Your goal:
Scan the entries below for lines holding "mathbf". Give the number of such lines alone.

Dataset:

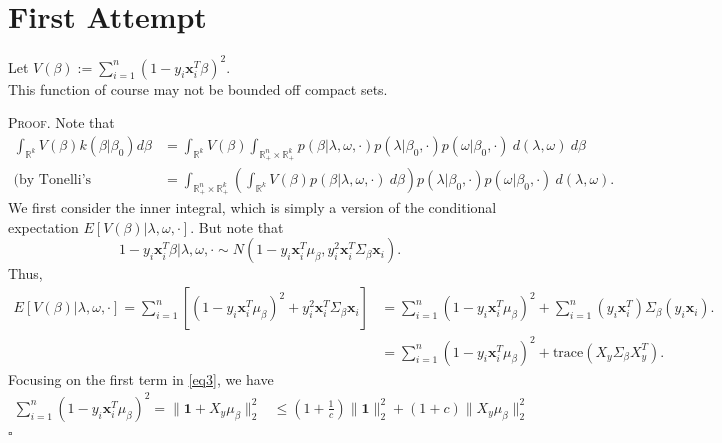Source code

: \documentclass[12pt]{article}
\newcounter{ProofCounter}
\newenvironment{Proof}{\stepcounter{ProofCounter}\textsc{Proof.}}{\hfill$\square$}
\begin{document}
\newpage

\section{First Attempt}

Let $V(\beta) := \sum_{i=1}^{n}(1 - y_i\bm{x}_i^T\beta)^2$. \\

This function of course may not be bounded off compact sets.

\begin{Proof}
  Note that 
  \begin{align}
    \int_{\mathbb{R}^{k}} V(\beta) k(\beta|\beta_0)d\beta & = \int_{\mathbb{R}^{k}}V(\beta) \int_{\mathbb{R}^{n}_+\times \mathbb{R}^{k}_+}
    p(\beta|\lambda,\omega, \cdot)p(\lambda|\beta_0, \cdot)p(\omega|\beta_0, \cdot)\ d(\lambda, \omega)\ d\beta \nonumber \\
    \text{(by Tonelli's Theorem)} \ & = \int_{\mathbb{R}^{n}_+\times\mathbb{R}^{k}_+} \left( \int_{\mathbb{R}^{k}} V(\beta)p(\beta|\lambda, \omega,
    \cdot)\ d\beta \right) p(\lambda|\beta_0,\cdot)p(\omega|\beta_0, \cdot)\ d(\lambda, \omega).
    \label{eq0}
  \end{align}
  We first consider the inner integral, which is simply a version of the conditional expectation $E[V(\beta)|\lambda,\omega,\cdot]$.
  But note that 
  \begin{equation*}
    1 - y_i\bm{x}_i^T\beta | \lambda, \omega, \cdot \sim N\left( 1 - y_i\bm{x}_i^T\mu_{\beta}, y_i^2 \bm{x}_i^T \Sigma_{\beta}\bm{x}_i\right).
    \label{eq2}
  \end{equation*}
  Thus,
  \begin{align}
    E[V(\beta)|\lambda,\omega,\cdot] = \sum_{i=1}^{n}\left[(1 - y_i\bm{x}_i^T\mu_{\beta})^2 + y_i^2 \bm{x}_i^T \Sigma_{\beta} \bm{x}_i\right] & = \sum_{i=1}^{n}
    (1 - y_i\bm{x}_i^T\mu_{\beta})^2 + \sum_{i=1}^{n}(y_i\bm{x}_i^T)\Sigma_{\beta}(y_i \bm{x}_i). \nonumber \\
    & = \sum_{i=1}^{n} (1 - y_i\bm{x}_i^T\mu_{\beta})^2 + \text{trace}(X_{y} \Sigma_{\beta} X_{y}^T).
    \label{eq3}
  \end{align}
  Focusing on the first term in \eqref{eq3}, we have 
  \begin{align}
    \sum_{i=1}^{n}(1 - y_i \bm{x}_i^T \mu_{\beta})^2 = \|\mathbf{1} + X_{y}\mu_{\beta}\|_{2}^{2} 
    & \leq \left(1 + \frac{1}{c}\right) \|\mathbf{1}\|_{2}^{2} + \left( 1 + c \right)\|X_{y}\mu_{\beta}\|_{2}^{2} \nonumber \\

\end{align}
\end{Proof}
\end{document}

==

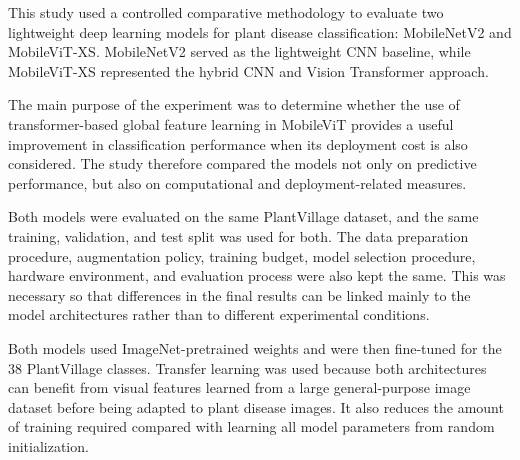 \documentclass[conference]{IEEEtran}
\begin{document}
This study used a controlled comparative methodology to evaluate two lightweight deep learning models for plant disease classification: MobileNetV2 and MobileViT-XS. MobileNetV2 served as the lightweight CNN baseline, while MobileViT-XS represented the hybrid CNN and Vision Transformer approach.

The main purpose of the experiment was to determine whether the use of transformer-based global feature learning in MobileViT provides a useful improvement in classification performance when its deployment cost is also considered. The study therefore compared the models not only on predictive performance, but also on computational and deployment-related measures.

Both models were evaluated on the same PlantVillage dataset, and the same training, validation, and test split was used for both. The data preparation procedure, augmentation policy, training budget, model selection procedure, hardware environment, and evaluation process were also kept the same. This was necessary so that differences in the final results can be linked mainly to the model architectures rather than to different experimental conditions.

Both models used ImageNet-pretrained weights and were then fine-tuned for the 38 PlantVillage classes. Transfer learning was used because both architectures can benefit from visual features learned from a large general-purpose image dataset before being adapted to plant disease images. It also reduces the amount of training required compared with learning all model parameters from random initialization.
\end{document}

Completed exercise:
2